Pocketknife Sunday, July 31

Some kids play video games, some kids make video-game-inspired dance music.

[JUST DANCE!] Portland's Pocketknife has more than one thing in common with Lady Gaga. For starters, its overriding philosophy is "just dance." Case in point: the jumpy, synth-sparked "Space Invaders," from the band's debut EP, Tough as Snails. Although the quartet's communal lyric-writing process often involves each member pooling childhood memories, this song—its first—is not about spending an afternoon at an arcade blasting hordes of digitized interplanetary attackers.

"The concept was aliens coming down to Earth, just wanting to dance," says babyfaced singer-guitarist Marlin Gonda, 25, laughing on the couch in the living room of the North Portland home he shares with bassist David Chase, 23, and drummer Karen D'Apice, 25. 

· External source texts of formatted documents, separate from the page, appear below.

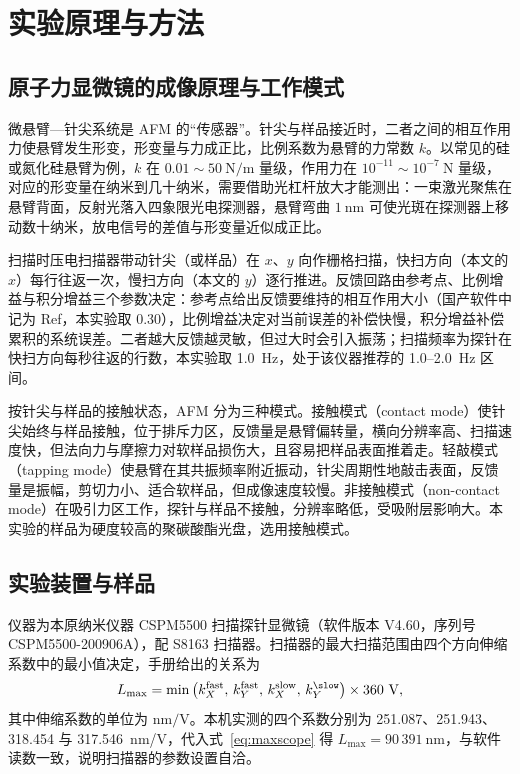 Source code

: \documentclass[12pt,a4paper,fontset=windows]{ctexart}
\begin{document}
\section{实验原理与方法}

\subsection{原子力显微镜的成像原理与工作模式}

微悬臂—针尖系统是 AFM 的“传感器”。针尖与样品接近时，二者之间的相互作用力使悬臂发生形变，形变量与力成正比，比例系数为悬臂的力常数 $k$。以常见的硅或氮化硅悬臂为例，$k$ 在 $0.01\sim 50~\mathrm{N/m}$ 量级，作用力在 $10^{-11}\sim10^{-7}~\mathrm{N}$ 量级，对应的形变量在纳米到几十纳米，需要借助光杠杆放大才能测出：一束激光聚焦在悬臂背面，反射光落入四象限光电探测器，悬臂弯曲 $1~\mathrm{nm}$ 可使光斑在探测器上移动数十纳米，放电信号的差值与形变量近似成正比。

扫描时压电扫描器带动针尖（或样品）在 $x$、$y$ 向作栅格扫描，快扫方向（本文的 $x$）每行往返一次，慢扫方向（本文的 $y$）逐行推进。反馈回路由参考点、比例增益与积分增益三个参数决定：参考点给出反馈要维持的相互作用大小（国产软件中记为 Ref，本实验取 0.30），比例增益决定对当前误差的补偿快慢，积分增益补偿累积的系统误差\cite{manual_cspm}。二者越大反馈越灵敏，但过大时会引入振荡；扫描频率为探针在快扫方向每秒往返的行数，本实验取 1.0~Hz，处于该仪器推荐的 1.0--2.0~Hz 区间。

按针尖与样品的接触状态，AFM 分为三种模式。接触模式（contact mode）使针尖始终与样品接触，位于排斥力区，反馈量是悬臂偏转量，横向分辨率高、扫描速度快，但法向力与摩擦力对软样品损伤大，且容易把样品表面推着走。轻敲模式（tapping mode）使悬臂在其共振频率附近振动，针尖周期性地敲击表面，反馈量是振幅，剪切力小、适合软样品，但成像速度较慢。非接触模式（non-contact mode）在吸引力区工作，探针与样品不接触，分辨率略低，受吸附层影响大。本实验的样品为硬度较高的聚碳酸酯光盘，选用接触模式。

\subsection{实验装置与样品}

仪器为本原纳米仪器 CSPM5500 扫描探针显微镜（软件版本 V4.60，序列号 CSPM5500-200906A），配 S8163 扫描器。扫描器的最大扫描范围由四个方向伸缩系数中的最小值决定，手册给出的关系为
\begin{equation}
L_{\max} = \min\left(k_{X}^{\text{fast}},\,k_{Y}^{\text{fast}},\,k_{X}^{\text{slow}},\,k_{Y}^{\slow}\right)\times 360~\mathrm{V},
\label{eq:maxscope}
\end{equation}
其中伸缩系数的单位为 $\mathrm{nm/V}$。本机实测的四个系数分别为 251.087、251.943、318.454 与 317.546~nm/V，代入式~\eqref{eq:maxscope} 得 $L_{\max}=90\,391~\mathrm{nm}$，与软件读数一致，说明扫描器的参数设置自洽。
\end{document}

"Every time I listen to that song, I just picture this giant ballroom full of spacey aliens waltzing and dancing," D'apice says, with slightly more seriousness. "I picture them adorned in beautiful ballgowns."

Along with its desire to create the music that makes the universe cut loose, what the four-piece also shares with Our Lady of the Meat Dress is a deep appreciation for the art of the great pop earworm. It's evident on Tough as Snails: Each of the record's six tracks pulsates with hooky, keyboard-driven energy. Its antecedents are easily detectable—'80s club-fillers such as New Order and swooning New Romantics like Orchestral Manoeuvres in the Dark—but more than an era, the group is most interested in perfecting a timeless infectiousness.

"More so than specific bands, I'm intrigued by the idea of pop music," Gonda says.

"I like things that stay in your head," D'Apice adds. "That is what is most appealing to me. It's like, I want to be happy singing this for days and days."

After spending a few years playing in navel-gazing indie rock bands and a college punk band "that no one liked," respectively, in 2009 Gonda and D'Apice were looking to do something more upbeat and danceable, even though they didn't know each other yet. Gonda asked his co-worker Chase, a classically trained cellist, if he had any interest in starting a pop group. They began kicking around ideas, then linked up with native New Yorker D'Apice via Craigslist. When the band's original keyboardist left to continue school, Jennifer Boudreaux, 20, was urged to join—even though she hadn't played keyboards since childhood—at the urging of her boyfriend, who became a fan of Pocketknife through its first house shows. Not long after solidifying its lineup, three-fourths of the band moved in together—into a house perpetually decorated as if it's Christmastime, complete with fake tree and stockings, where the group likes to say it's "living the Pocket-life."

Even with its heightened sense of camaraderie, the band didn't feel legit until it started recording Tough as Snails last year at Klickitat Studios. As often happens, these "new" songs are now are a few years old, and Gonda says the band has gotten better since, inching closer toward his pop ideal. But the EP still represents a confirmation that he's on the right track.

"Once we put this out," Gonda says, "we'll be a real band."


SEE IT: Pocketknife releases Tough as Snails on Sunday, July 31, at Mississippi Studios with Vanimal and Pegasus Dream. 9 pm. Free. 21+.